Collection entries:
═══
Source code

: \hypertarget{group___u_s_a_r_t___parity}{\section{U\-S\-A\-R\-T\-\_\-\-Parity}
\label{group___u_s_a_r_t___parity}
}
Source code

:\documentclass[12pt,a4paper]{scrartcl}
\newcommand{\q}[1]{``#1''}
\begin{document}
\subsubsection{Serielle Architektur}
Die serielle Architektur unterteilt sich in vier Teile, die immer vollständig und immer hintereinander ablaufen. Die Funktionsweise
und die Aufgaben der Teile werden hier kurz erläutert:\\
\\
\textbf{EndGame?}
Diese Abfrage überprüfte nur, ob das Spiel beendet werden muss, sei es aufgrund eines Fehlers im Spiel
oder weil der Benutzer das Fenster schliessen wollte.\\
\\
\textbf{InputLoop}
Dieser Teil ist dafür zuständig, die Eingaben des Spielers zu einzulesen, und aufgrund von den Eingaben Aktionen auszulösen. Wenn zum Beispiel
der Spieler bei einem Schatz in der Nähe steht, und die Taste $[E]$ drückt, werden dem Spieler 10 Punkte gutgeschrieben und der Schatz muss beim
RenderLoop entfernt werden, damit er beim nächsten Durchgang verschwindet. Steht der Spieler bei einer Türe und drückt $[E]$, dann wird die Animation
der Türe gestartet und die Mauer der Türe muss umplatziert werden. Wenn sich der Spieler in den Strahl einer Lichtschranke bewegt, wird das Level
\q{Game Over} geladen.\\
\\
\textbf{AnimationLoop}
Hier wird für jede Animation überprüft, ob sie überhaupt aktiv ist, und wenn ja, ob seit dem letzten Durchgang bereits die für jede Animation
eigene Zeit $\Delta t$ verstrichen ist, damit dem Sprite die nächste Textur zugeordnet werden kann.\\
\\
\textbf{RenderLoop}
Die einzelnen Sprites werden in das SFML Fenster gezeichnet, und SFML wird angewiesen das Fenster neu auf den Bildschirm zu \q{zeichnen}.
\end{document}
═══
INSTRUCTIONS TO FOLLOW: Every line above that includes the word "aufgrund" should be listed.

RESPONSE BELOW:
Diese Abfrage überprüfte nur, ob das Spiel beendet werden muss, sei es aufgrund eines Fehlers im Spiel
Dieser Teil ist dafür zuständig, die Eingaben des Spielers zu einzulesen, und aufgrund von den Eingaben Aktionen auszulösen. Wenn zum Beispiel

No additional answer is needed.